State the number of lines in the material below that contain the word "esse", without any other text.
DATA UNDER STUDY Start Marker
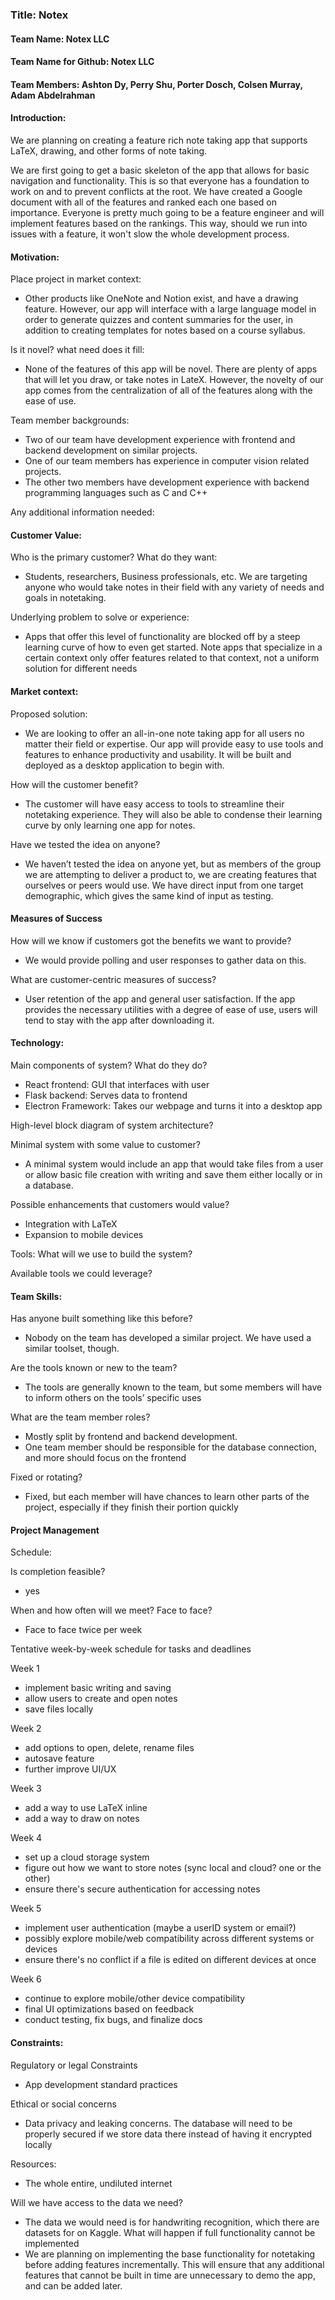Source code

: ### Title: Notex
#### Team Name: Notex LLC
#### Team Name for Github: Notex LLC
#### Team Members: Ashton Dy, Perry Shu, Porter Dosch, Colsen Murray, Adam Abdelrahman


#### Introduction:
We are planning on creating a feature rich note taking app that supports LaTeX, drawing, and other forms of note taking. 

We are first going to get a basic skeleton of the app that allows for basic navigation and functionality. This is so that everyone has a foundation to work on and to prevent conflicts at the root. We have created a Google document with all of the features and ranked each one based on importance. Everyone is pretty much going to be a feature engineer and will implement features based on the rankings. This way, should we run into issues with a feature, it won't slow the whole development process.


#### Motivation:
Place project in market context:
- Other products like OneNote and Notion exist, and have a drawing feature. However, our app will interface with a large language model in order to generate quizzes and content summaries for the user, in addition to creating templates for notes based on a course syllabus. 

Is it novel? what need does it fill:
- None of the features of this app will be novel. There are plenty of apps that will let you draw, or take notes in LateX. However, the novelty of our app comes from the centralization of all of the features along with the ease of use.

Team member backgrounds:
- Two of our team have development experience with frontend and backend development on similar projects.
- One of our team members has experience in computer vision related projects.
- The other two members have development experience with backend programming languages such as C and C++

Any additional information needed:


#### Customer Value:
Who is the primary customer? What do they want:
- Students, researchers, Business professionals, etc. We are targeting anyone who would take notes in their field with any variety of needs and goals in notetaking.

Underlying problem to solve or experience:
- Apps that offer this level of functionality are blocked off by a steep learning curve of how to even get started. 
Note apps that specialize in a certain context only offer features related to that context, not a uniform solution for different needs


#### Market context:
Proposed solution:
- We are looking to offer an all-in-one note taking app for all users no matter their field or expertise. Our app will provide easy to use tools and features to enhance productivity and usability. It will be built and deployed as a desktop application to begin with.

How will the customer benefit?
- The customer will have easy access to tools to streamline their notetaking experience. They will also be able to condense their learning curve by only learning one app for notes.

Have we tested the idea on anyone?
- We haven’t tested the idea on anyone yet, but as members of the group we are attempting to deliver a product to, we are creating features that ourselves or peers would use. We have direct input from one target demographic, which gives the same kind of input as testing.


#### Measures of Success
How will we know if customers got the benefits we want to provide?
- We would provide polling and user responses to gather data on this.

What are customer-centric measures of success?
- User retention of the app and general user satisfaction. If the app provides the necessary utilities with a degree of ease of use, users will tend to stay with the app after downloading it.


#### Technology:
Main components of system? What do they do?
- React frontend: GUI that interfaces with user
- Flask backend: Serves data to frontend 
- Electron Framework: Takes our webpage and turns it into a desktop app

High-level block diagram of system architecture?

Minimal system with some value to customer?
- A minimal system would include an app that would take files from a user or allow basic file creation with writing and save them either locally or in a database.

Possible enhancements that customers would value?
- Integration with LaTeX
- Expansion to mobile devices

Tools:
What will we use to build the system?

Available tools we could leverage?


#### Team Skills:
Has anyone built something like this before?
- Nobody on the team has developed a similar project. We have used a similar toolset, though.

Are the tools known or new to the team?
- The tools are generally known to the team, but some members will have to inform others on the tools’ specific uses

What are the team member roles?
- Mostly split by frontend and backend development.
- One team member should be responsible for the database connection, and more should focus on the frontend

Fixed or rotating?
- Fixed, but each member will have chances to learn other parts of the project, especially if they finish their portion quickly


#### Project Management
Schedule:

Is completion feasible?
- yes

When and how often will we meet? Face to face?
- Face to face twice per week

Tentative week-by-week schedule for tasks and deadlines

Week 1
- implement basic writing and saving
- allow users to create and open notes
- save files locally 

Week 2
- add options to open, delete, rename files
- autosave feature
- further improve UI/UX

Week 3
- add a way to use LaTeX inline
- add a way to draw on notes

Week 4
- set up a cloud storage system
- figure out how we want to store notes (sync local and cloud? one or the other)
- ensure there's secure authentication for accessing notes

Week 5
- implement user authentication (maybe a userID system or email?)
- possibly explore mobile/web compatibility across different systems or devices
- ensure there's no conflict if a file is edited on different devices at once

Week 6
- continue to explore mobile/other device compatibility
- final UI optimizations based on feedback
- conduct testing, fix bugs, and finalize docs


#### Constraints:

Regulatory or legal Constraints
- App development standard practices

Ethical or social concerns
- Data privacy and leaking concerns. The database will need to be properly secured if we store data there instead of having it encrypted locally

Resources:
- The whole entire, undiluted internet

Will we have access to the data we need?
- The data we would need is for handwriting recognition, which there are datasets for on Kaggle.
What will happen if full functionality cannot be implemented
- We are planning on implementing the base functionality for notetaking before adding features incrementally. This will ensure that any additional features that cannot be built in time are unnecessary to demo the app, and can be added later.
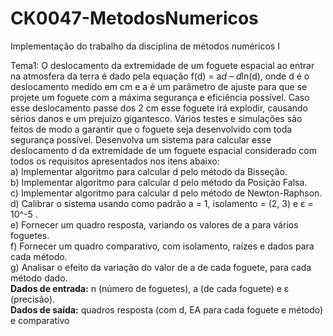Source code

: # CK0047-MetodosNumericos
Implementação do trabalho da disciplina de métodos numéricos I


Tema1:
O deslocamento da extremidade de um foguete espacial ao entrar na atmosfera da terra é dado pela equação f(d) = a*d – d*ln(d), onde d é
o deslocamento medido em cm e a é um parâmetro de ajuste para que se projete um foguete com a máxima segurança e eficiência
possível. Caso esse deslocamento passe dos 2 cm esse foguete irá explodir, causando sérios danos e um prejuízo gigantesco. Vários testes
e simulações são feitos de modo a garantir que o foguete seja desenvolvido com toda segurança possível. Desenvolva um sistema para
calcular esse deslocamento d da extremidade de um foguete espacial considerado com todos os requisitos apresentados nos itens abaixo:<br>
a) Implementar algoritmo para calcular d pelo método da Bisseção.<br>
b) Implementar algoritmo para calcular d pelo método da Posição Falsa.<br>
c) Implementar algoritmo para calcular d pelo método de Newton-Raphson.<br>
d) Calibrar o sistema usando como padrão a = 1, isolamento = (2, 3) e ε = 10^-5
.<br>
e) Fornecer um quadro resposta, variando os valores de a para vários foguetes.<br>
f) Fornecer um quadro comparativo, com isolamento, raízes e dados para cada método.<br>
g) Analisar o efeito da variação do valor de a de cada foguete, para cada método dado.<br>
<b>Dados de entrada:</b> n (número de foguetes), a (de cada foguete) e ε (precisão).<br>
<b>Dados de saída:</b> quadros resposta (com d, EA para cada foguete e método) e comparativo
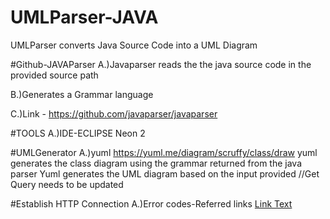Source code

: # UMLParser-JAVA
UMLParser converts Java Source Code into a UML Diagram

#Github-JAVAParser
A.)Javaparser reads the the java source code in the provided source path 
                              
B.)Generates a Grammar language

C.)Link - https://github.com/javaparser/javaparser


#TOOLS
A.)IDE-ECLIPSE Neon 2

#UMLGenerator
A.)yuml
https://yuml.me/diagram/scruffy/class/draw
yuml generates the class diagram using the grammar returned from the java parser
Yuml generates the UML diagram based on the input provided
//Get Query needs to be updated

#Establish HTTP Connection
A.)Error codes-Referred links
[Link Text](https://en.wikipedia.org/wiki/List_of_HTTP_status_codes)
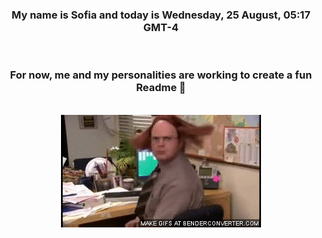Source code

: 


<div align="center">
<h3 >My name is Sofia and today is Wednesday, 25 August, 05:17 GMT-4</h3><br>
<h3 >For now, me and my personalities are working to create a fun Readme 👋
</h3><br>
<img src='img/dwight.gif' alt='working...'/>
</div>
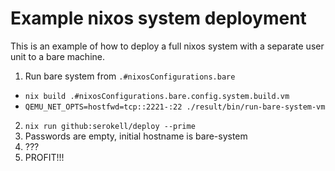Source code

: # Example nixos system deployment

This is an example of how to deploy a full nixos system with a separate user unit to a bare machine.

1. Run bare system from `.#nixosConfigurations.bare`
  - `nix build .#nixosConfigurations.bare.config.system.build.vm`
  - `QEMU_NET_OPTS=hostfwd=tcp::2221-:22 ./result/bin/run-bare-system-vm`
2. `nix run github:serokell/deploy --prime`
3. Passwords are empty, initial hostname is bare-system
4. ???
5. PROFIT!!!
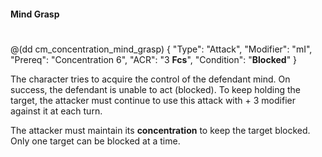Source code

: #### Mind Grasp
#
@(dd cm_concentration_mind_grasp)
{ 
	"Type": "Attack",
	"Modifier": "mI",
	"Prereq": "Concentration 6",
	"ACR": "3 **Fcs**",
	"Condition": "__Blocked__"
}

The character tries to acquire the control of the defendant mind. On success,
the defendant is unable to act (blocked). To keep holding the target, the attacker
must continue to use this attack with + 3 modifier against it at each turn. 

The attacker must maintain its **concentration** to keep the target blocked. Only
one target can be blocked at a time.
DATA UNDER STUDY End Marker
### ANSWER
2